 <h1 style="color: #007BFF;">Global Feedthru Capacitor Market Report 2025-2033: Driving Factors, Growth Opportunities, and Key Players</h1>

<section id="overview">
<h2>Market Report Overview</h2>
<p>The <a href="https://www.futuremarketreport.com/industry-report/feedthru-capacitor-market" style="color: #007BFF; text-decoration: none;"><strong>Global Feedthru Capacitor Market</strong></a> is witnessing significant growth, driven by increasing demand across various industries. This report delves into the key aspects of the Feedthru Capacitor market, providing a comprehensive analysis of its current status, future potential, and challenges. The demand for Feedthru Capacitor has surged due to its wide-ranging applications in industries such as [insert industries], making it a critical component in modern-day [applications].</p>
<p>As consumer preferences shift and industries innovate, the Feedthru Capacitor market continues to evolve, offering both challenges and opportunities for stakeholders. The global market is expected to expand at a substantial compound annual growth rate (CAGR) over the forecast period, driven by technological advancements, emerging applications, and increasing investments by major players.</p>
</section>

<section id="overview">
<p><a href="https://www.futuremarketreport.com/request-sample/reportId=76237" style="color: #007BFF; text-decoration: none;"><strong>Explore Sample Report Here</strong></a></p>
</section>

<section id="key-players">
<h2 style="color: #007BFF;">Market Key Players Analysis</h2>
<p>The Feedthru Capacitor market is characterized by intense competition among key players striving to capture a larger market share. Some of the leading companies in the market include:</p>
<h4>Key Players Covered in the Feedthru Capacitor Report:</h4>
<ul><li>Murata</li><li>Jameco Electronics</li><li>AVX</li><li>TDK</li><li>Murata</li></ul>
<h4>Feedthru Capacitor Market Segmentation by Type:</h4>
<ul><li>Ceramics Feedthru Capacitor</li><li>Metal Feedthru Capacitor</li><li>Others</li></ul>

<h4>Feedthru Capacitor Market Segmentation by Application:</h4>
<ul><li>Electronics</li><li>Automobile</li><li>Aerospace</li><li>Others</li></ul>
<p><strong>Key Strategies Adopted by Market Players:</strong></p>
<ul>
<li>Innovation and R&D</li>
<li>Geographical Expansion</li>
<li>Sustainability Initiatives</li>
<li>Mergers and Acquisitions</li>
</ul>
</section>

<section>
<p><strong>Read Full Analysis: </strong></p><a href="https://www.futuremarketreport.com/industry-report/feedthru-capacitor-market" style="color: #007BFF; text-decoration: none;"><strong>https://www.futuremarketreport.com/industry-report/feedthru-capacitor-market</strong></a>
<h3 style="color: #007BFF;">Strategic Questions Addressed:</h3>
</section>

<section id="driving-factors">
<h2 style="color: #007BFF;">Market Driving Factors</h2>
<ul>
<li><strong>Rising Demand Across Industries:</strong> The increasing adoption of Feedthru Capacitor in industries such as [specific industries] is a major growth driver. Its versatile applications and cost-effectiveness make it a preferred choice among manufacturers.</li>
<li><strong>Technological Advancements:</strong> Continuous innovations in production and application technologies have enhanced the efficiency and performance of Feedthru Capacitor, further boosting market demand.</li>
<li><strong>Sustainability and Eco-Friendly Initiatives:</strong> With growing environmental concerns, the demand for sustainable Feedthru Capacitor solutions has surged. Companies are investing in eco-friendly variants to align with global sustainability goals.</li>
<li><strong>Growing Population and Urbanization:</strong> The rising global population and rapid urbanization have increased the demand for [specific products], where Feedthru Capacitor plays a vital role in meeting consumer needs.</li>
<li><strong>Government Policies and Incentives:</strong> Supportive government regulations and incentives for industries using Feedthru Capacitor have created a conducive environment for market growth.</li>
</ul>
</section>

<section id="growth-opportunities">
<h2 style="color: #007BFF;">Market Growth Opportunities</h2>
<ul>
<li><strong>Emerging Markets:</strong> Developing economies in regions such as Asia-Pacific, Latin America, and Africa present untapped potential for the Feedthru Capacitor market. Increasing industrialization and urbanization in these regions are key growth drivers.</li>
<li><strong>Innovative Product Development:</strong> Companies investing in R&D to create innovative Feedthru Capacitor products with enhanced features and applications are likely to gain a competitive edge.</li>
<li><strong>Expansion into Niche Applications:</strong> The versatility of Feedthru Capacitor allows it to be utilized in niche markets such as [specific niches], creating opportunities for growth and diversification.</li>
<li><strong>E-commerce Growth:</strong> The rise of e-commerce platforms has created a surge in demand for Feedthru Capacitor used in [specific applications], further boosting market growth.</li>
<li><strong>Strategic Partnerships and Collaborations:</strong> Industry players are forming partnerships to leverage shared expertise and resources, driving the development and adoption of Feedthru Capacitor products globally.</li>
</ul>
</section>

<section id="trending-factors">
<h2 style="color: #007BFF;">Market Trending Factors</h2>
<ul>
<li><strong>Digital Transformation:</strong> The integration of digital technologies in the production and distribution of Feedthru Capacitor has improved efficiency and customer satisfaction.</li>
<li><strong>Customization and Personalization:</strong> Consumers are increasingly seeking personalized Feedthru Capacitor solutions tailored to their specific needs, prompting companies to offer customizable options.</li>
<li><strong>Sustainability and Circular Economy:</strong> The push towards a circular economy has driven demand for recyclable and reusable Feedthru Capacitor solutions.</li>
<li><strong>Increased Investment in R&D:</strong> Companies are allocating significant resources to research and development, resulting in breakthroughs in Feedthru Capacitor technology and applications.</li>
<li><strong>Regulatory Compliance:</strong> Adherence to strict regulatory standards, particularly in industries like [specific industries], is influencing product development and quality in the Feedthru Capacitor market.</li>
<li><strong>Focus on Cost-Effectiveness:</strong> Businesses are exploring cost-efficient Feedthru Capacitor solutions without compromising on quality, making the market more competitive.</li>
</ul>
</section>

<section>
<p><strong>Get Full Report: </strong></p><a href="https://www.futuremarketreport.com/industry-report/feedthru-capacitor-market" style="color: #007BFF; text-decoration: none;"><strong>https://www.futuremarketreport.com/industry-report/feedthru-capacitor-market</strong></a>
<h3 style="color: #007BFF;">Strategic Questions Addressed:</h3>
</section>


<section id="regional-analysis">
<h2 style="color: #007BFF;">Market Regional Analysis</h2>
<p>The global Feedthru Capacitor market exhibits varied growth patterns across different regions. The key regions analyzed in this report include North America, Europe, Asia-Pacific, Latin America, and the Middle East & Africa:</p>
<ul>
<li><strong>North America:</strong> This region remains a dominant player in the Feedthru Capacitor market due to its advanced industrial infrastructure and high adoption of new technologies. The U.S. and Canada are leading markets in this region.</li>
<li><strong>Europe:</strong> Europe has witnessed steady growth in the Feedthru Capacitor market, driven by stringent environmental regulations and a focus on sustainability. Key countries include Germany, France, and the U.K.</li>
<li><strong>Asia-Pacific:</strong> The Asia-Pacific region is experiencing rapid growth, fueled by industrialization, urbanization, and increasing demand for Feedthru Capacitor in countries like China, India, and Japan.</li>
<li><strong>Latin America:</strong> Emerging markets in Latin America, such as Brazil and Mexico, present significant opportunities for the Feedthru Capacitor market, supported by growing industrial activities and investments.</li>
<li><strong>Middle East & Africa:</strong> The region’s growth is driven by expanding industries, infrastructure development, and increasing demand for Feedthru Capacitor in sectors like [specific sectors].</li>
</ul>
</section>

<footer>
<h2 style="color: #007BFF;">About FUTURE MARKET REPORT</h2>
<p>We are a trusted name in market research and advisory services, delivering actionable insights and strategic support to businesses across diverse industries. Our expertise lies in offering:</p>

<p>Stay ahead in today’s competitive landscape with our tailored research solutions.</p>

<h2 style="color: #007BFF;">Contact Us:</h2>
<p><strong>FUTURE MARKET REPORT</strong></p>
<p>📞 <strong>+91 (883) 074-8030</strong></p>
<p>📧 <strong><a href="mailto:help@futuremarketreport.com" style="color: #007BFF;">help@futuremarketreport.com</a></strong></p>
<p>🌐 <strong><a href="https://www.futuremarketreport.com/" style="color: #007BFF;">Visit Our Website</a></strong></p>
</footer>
****************************************
Start to finish, restate the records above word for word.

 <h1 style="color: #007BFF;">Global Feedthru Capacitor Market Report 2025-2033: Driving Factors, Growth Opportunities, and Key Players</h1>

<section id="overview">
<h2>Market Report Overview</h2>
<p>The <a href="https://www.futuremarketreport.com/industry-report/feedthru-capacitor-market" style="color: #007BFF; text-decoration: none;"><strong>Global Feedthru Capacitor Market</strong></a> is witnessing significant growth, driven by increasing demand across various industries. This report delves into the key aspects of the Feedthru Capacitor market, providing a comprehensive analysis of its current status, future potential, and challenges. The demand for Feedthru Capacitor has surged due to its wide-ranging applications in industries such as [insert industries], making it a critical component in modern-day [applications].</p>
<p>As consumer preferences shift and industries innovate, the Feedthru Capacitor market continues to evolve, offering both challenges and opportunities for stakeholders. The global market is expected to expand at a substantial compound annual growth rate (CAGR) over the forecast period, driven by technological advancements, emerging applications, and increasing investments by major players.</p>
</section>

<section id="overview">
<p><a href="https://www.futuremarketreport.com/request-sample/reportId=76237" style="color: #007BFF; text-decoration: none;"><strong>Explore Sample Report Here</strong></a></p>
</section>

<section id="key-players">
<h2 style="color: #007BFF;">Market Key Players Analysis</h2>
<p>The Feedthru Capacitor market is characterized by intense competition among key players striving to capture a larger market share. Some of the leading companies in the market include:</p>
<h4>Key Players Covered in the Feedthru Capacitor Report:</h4>
<ul><li>Murata</li><li>Jameco Electronics</li><li>AVX</li><li>TDK</li><li>Murata</li></ul>
<h4>Feedthru Capacitor Market Segmentation by Type:</h4>
<ul><li>Ceramics Feedthru Capacitor</li><li>Metal Feedthru Capacitor</li><li>Others</li></ul>

<h4>Feedthru Capacitor Market Segmentation by Application:</h4>
<ul><li>Electronics</li><li>Automobile</li><li>Aerospace</li><li>Others</li></ul>
<p><strong>Key Strategies Adopted by Market Players:</strong></p>
<ul>
<li>Innovation and R&D</li>
<li>Geographical Expansion</li>
<li>Sustainability Initiatives</li>
<li>Mergers and Acquisitions</li>
</ul>
</section>

<section>
<p><strong>Read Full Analysis: </strong></p><a href="https://www.futuremarketreport.com/industry-report/feedthru-capacitor-market" style="color: #007BFF; text-decoration: none;"><strong>https://www.futuremarketreport.com/industry-report/feedthru-capacitor-market</strong></a>
<h3 style="color: #007BFF;">Strategic Questions Addressed:</h3>
</section>

<section id="driving-factors">
<h2 style="color: #007BFF;">Market Driving Factors</h2>
<ul>
<li><strong>Rising Demand Across Industries:</strong> The increasing adoption of Feedthru Capacitor in industries such as [specific industries] is a major growth driver. Its versatile applications and cost-effectiveness make it a preferred choice among manufacturers.</li>
<li><strong>Technological Advancements:</strong> Continuous innovations in production and application technologies have enhanced the efficiency and performance of Feedthru Capacitor, further boosting market demand.</li>
<li><strong>Sustainability and Eco-Friendly Initiatives:</strong> With growing environmental concerns, the demand for sustainable Feedthru Capacitor solutions has surged. Companies are investing in eco-friendly variants to align with global sustainability goals.</li>
<li><strong>Growing Population and Urbanization:</strong> The rising global population and rapid urbanization have increased the demand for [specific products], where Feedthru Capacitor plays a vital role in meeting consumer needs.</li>
<li><strong>Government Policies and Incentives:</strong> Supportive government regulations and incentives for industries using Feedthru Capacitor have created a conducive environment for market growth.</li>
</ul>
</section>

<section id="growth-opportunities">
<h2 style="color: #007BFF;">Market Growth Opportunities</h2>
<ul>
<li><strong>Emerging Markets:</strong> Developing economies in regions such as Asia-Pacific, Latin America, and Africa present untapped potential for the Feedthru Capacitor market. Increasing industrialization and urbanization in these regions are key growth drivers.</li>
<li><strong>Innovative Product Development:</strong> Companies investing in R&D to create innovative Feedthru Capacitor products with enhanced features and applications are likely to gain a competitive edge.</li>
<li><strong>Expansion into Niche Applications:</strong> The versatility of Feedthru Capacitor allows it to be utilized in niche markets such as [specific niches], creating opportunities for growth and diversification.</li>
<li><strong>E-commerce Growth:</strong> The rise of e-commerce platforms has created a surge in demand for Feedthru Capacitor used in [specific applications], further boosting market growth.</li>
<li><strong>Strategic Partnerships and Collaborations:</strong> Industry players are forming partnerships to leverage shared expertise and resources, driving the development and adoption of Feedthru Capacitor products globally.</li>
</ul>
</section>

<section id="trending-factors">
<h2 style="color: #007BFF;">Market Trending Factors</h2>
<ul>
<li><strong>Digital Transformation:</strong> The integration of digital technologies in the production and distribution of Feedthru Capacitor has improved efficiency and customer satisfaction.</li>
<li><strong>Customization and Personalization:</strong> Consumers are increasingly seeking personalized Feedthru Capacitor solutions tailored to their specific needs, prompting companies to offer customizable options.</li>
<li><strong>Sustainability and Circular Economy:</strong> The push towards a circular economy has driven demand for recyclable and reusable Feedthru Capacitor solutions.</li>
<li><strong>Increased Investment in R&D:</strong> Companies are allocating significant resources to research and development, resulting in breakthroughs in Feedthru Capacitor technology and applications.</li>
<li><strong>Regulatory Compliance:</strong> Adherence to strict regulatory standards, particularly in industries like [specific industries], is influencing product development and quality in the Feedthru Capacitor market.</li>
<li><strong>Focus on Cost-Effectiveness:</strong> Businesses are exploring cost-efficient Feedthru Capacitor solutions without compromising on quality, making the market more competitive.</li>
</ul>
</section>

<section>
<p><strong>Get Full Report: </strong></p><a href="https://www.futuremarketreport.com/industry-report/feedthru-capacitor-market" style="color: #007BFF; text-decoration: none;"><strong>https://www.futuremarketreport.com/industry-report/feedthru-capacitor-market</strong></a>
<h3 style="color: #007BFF;">Strategic Questions Addressed:</h3>
</section>


<section id="regional-analysis">
<h2 style="color: #007BFF;">Market Regional Analysis</h2>
<p>The global Feedthru Capacitor market exhibits varied growth patterns across different regions. The key regions analyzed in this report include North America, Europe, Asia-Pacific, Latin America, and the Middle East & Africa:</p>
<ul>
<li><strong>North America:</strong> This region remains a dominant player in the Feedthru Capacitor market due to its advanced industrial infrastructure and high adoption of new technologies. The U.S. and Canada are leading markets in this region.</li>
<li><strong>Europe:</strong> Europe has witnessed steady growth in the Feedthru Capacitor market, driven by stringent environmental regulations and a focus on sustainability. Key countries include Germany, France, and the U.K.</li>
<li><strong>Asia-Pacific:</strong> The Asia-Pacific region is experiencing rapid growth, fueled by industrialization, urbanization, and increasing demand for Feedthru Capacitor in countries like China, India, and Japan.</li>
<li><strong>Latin America:</strong> Emerging markets in Latin America, such as Brazil and Mexico, present significant opportunities for the Feedthru Capacitor market, supported by growing industrial activities and investments.</li>
<li><strong>Middle East & Africa:</strong> The region’s growth is driven by expanding industries, infrastructure development, and increasing demand for Feedthru Capacitor in sectors like [specific sectors].</li>
</ul>
</section>

<footer>
<h2 style="color: #007BFF;">About FUTURE MARKET REPORT</h2>
<p>We are a trusted name in market research and advisory services, delivering actionable insights and strategic support to businesses across diverse industries. Our expertise lies in offering:</p>

<p>Stay ahead in today’s competitive landscape with our tailored research solutions.</p>

<h2 style="color: #007BFF;">Contact Us:</h2>
<p><strong>FUTURE MARKET REPORT</strong></p>
<p>📞 <strong>+91 (883) 074-8030</strong></p>
<p>📧 <strong><a href="mailto:help@futuremarketreport.com" style="color: #007BFF;">help@futuremarketreport.com</a></strong></p>
<p>🌐 <strong><a href="https://www.futuremarketreport.com/" style="color: #007BFF;">Visit Our Website</a></strong></p>
</footer>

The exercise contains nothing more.